The theory assumes that the desert* properties, morally arbitrary* group membership, and utility* distributed to individuals by a procedure can be described by possible values of the variables J, G and U. Even if one allows these variables to be multidimensional, continuous random variables, quantification itself may be thought to involve a radical simplification or gross approximation of the relevant moral facts. We suppose that there may be cases in which such approximation is plausible and justifiable;Footnote 15 to some extent, it is hardly avoidable if one is attempting to make sense of statistical fairness definitions expressed in mathematical language from the moral point of view.
5. Fair Equality of Chances
It is now possible to succinctly express our view of the fairness of imperfect procedures. We defend a view of imperfect procedural fairness which, loosely stated, claims that a procedure is unfair if it allocates advantages and disadvantages to the predictable advantage or disadvantage of certain groups, across classes of equally deserving* individuals. Let us clarify this definition.
First, we defend a principle that is a necessary but not sufficient condition of procedural fairness. Several philosophers have discussed procedural justice by invoking criteria whose justification is independent of the value attached to the goals the procedure is intended to achieve.Footnote 16 Our theory is agnostic with respect to the question of whether the procedural justice of imperfect procedures ought to be sensitive to any procedural consideration that can be expressed fully independently from an already given conception of distributive (outcome) justice. Since the existence of other necessary conditions of procedural fairness cannot be ruled out a priori, however, our account of fairness (FEC) will not be defended as a necessary and sufficient condition of procedural justice. Thus, we only claim that FEC represents a necessary condition for the fairness of imperfect procedures. That is:
T1 (necessary condition for procedural fairness): an imperfect procedure (including an imperfect prediction-based decision rule) is fair only if it satisfies the FEC principle.
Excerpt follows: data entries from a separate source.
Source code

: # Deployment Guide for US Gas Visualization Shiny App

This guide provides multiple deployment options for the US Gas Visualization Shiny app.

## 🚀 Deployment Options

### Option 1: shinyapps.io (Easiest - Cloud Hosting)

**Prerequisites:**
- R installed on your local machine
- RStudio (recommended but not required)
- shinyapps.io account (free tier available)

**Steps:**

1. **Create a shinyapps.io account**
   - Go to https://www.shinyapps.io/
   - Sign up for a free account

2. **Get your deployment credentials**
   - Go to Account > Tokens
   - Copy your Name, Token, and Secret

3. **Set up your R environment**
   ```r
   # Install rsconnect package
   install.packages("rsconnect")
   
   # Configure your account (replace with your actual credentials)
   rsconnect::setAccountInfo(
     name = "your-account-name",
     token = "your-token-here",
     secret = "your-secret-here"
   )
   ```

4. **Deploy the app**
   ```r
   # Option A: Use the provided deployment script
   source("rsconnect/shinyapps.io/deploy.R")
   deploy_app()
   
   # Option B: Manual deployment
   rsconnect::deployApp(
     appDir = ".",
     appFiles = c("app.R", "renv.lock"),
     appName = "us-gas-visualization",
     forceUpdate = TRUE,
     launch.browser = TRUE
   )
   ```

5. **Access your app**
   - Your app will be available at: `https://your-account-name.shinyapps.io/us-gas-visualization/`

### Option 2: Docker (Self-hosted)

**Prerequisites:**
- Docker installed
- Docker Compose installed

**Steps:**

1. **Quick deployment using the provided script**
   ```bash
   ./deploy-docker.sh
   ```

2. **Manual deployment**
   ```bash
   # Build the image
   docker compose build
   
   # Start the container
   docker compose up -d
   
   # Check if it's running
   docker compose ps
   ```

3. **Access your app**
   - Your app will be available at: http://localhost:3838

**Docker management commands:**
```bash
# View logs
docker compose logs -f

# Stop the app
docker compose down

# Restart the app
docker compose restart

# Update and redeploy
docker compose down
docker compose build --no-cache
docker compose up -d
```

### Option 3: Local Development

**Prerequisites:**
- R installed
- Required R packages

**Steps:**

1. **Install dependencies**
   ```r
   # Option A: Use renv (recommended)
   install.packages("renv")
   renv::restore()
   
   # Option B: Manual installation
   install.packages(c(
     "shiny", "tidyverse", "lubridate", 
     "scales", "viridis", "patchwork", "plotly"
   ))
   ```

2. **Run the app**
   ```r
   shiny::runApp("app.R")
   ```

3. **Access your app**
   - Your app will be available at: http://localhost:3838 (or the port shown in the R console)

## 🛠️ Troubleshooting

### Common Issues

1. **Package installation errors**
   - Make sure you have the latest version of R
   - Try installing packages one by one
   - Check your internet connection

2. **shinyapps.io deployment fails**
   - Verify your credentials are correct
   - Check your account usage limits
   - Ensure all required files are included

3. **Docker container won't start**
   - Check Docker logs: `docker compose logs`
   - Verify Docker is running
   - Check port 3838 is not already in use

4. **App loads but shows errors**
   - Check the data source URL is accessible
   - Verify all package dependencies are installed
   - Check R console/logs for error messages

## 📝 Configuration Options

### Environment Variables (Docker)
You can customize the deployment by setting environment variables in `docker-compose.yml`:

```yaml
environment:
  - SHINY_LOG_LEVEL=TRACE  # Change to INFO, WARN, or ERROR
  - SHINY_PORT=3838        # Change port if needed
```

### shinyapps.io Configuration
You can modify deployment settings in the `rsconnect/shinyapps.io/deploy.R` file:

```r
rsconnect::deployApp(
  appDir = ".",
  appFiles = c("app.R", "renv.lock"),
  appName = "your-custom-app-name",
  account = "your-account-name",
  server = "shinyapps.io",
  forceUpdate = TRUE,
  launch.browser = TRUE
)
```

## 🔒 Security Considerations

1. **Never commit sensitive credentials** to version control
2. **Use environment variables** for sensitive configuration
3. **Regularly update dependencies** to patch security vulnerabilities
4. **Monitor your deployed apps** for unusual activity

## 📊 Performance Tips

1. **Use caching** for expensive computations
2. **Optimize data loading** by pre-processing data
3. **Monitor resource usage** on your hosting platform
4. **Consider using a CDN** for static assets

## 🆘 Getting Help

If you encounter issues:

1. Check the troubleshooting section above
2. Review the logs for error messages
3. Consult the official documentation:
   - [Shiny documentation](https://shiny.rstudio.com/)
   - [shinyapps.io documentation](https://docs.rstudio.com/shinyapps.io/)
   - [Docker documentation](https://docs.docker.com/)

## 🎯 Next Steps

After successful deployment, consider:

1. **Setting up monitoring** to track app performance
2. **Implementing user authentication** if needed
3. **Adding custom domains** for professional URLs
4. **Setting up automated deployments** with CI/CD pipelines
T2 (definition of FEC): an imperfect procedure satisfies FEC if and only if luck* is neutral,
which can be rewritten as:
T2’: an imperfect procedure satisfies FEC if and only if ∀(g,g′) ∀ j, E(U|g,j)=E(U|g′,j)),
or equivalently:
T2”: an imperfect procedure satisfies FEC if and only if individuals equal in their values for J have the same expectations of having U, irrespective of their G values.Footnote 17
If one replaces the variables J, U and G, with the vocabulary introduced above, what we get is the informal statement of FEC:
T2’”: an imperfect procedure satisfies FEC if equally deserving* individuals have the same expectations of utility*, irrespective of their morally arbitrary* traits.
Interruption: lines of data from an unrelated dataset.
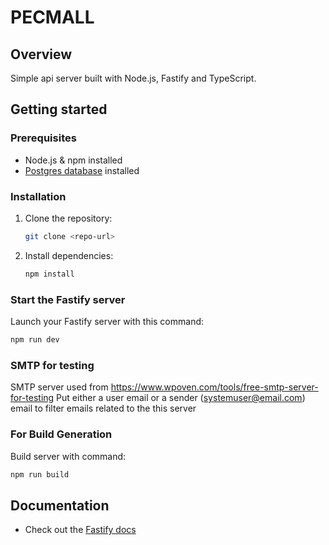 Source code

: 
# PECMALL

## Overview

Simple api server built with Node.js, Fastify and TypeScript.

## Getting started

### Prerequisites

- Node.js & npm installed
- [Postgres database](https://www.postgresql.org/) installed

### Installation

1. Clone the repository:
   ```bash
   git clone <repo-url>
   ```
2. Install dependencies:
   ```bash
   npm install
   ```

### Start the Fastify server

Launch your Fastify server with this command:

```sh
npm run dev
```

### SMTP for testing

SMTP server used from 
https://www.wpoven.com/tools/free-smtp-server-for-testing
Put either a user email or a sender (systemuser@email.com) email to filter emails related to the this server

### For Build Generation

Build server with command: 

```sh
npm run build
```

## Documentation
- Check out the [Fastify docs](https://www.fastify.io/docs/latest/)
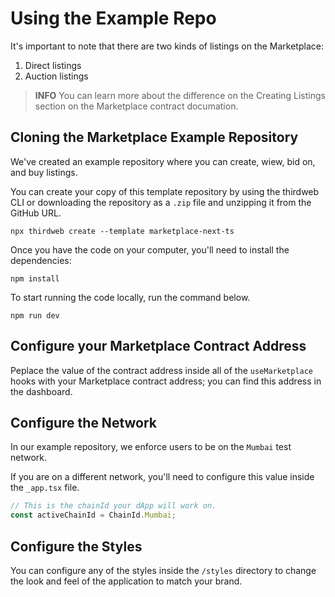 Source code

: # Using the Example Repo

It's important to note that there are two kinds of listings on the Marketplace:

1. Direct listings
2. Auction listings

> **INFO**
> You can learn more about the difference on the Creating Listings section on the Marketplace contract documation.

## Cloning the Marketplace Example Repository

We've created an example repository where you can create, wiew, bid on, and buy listings.

You can create your copy of this template repository by using the thirdweb CLI or downloading the repository as a `.zip` file and unzipping it from the GitHub URL.

```console
npx thirdweb create --template marketplace-next-ts
```

Once you have the code on your computer, you'll need to install the dependencies:

```console
npm install
```

To start running the code locally, run the command below.

```console
npm run dev
```

## Configure your Marketplace Contract Address

Peplace the value of the contract address inside all of the `useMarketplace` hooks with your Marketplace contract address; you can find this address in the dashboard.

## Configure the Network

In our example repository, we enforce users to be on the `Mumbai` test network.

If you are on a different network, you'll need to configure this value inside the `_app.tsx` file.

```javascript
// This is the chainId your dApp will work on.
const activeChainId = ChainId.Mumbai;
```

## Configure the Styles

You can configure any of the styles inside the `/styles` directory to change the look and feel of the application to match your brand.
One implication of T2 is that, no matter its other virtues, an imperfect procedure that does not satisfy FEC counts as necessarily (procedurally) unfair. This provides us with an empirically testable condition of the fairness of a procedure given settled values for features in J, G and U (at least, for a particular context). In particular, when the relevant type of data exists for J, G and U, it may allow one to test a statistical procedure for its fairness. The fairness of prediction-based decisions does not require perfectly just outcomes: this is a plausible contention if justice ideally requires perfect predictions, since statistical methods are rarely, if ever, perfectly accurate.
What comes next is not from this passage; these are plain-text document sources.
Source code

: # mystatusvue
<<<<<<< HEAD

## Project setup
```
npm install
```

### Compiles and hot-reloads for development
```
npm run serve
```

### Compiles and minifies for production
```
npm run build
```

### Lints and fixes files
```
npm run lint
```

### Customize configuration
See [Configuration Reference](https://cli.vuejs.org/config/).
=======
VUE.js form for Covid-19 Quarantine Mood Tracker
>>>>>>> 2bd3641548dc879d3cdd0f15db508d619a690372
One implication of this theory is that outcome justice and procedural fairness are related but distinct. The theory applies, in a way that we find plausible, to decision-making procedures other than those based on statistical predictions. For example, a random lottery is procedurally fair according to FEC no matter what counts as morally arbitrary*. Yet, FEC is compatible with claiming that lotteries typically promote injustice (individuals end up with advantages or disadvantages that are clearly undeserved*). Conversely, a procedure may minimize the amount of injustice and be unfair, in so far as it tends to produce undeserved* advantages for (members of) some morally arbitrary* groups in imbalanced proportions. A fair prediction-based decision rule may be feasible, at least when considering a limited number of morally arbitrary* groups. For example, if gender is the only morally arbitrary* property, a prediction-based decision is only required to generate no statistically significant inequalities between equally deserving* men and women. This procedure may generate a greater proportion of unjust outcomes than the most just (but unfair) feasible procedure, but a smaller proportion of unjust outcomes than a purely random one.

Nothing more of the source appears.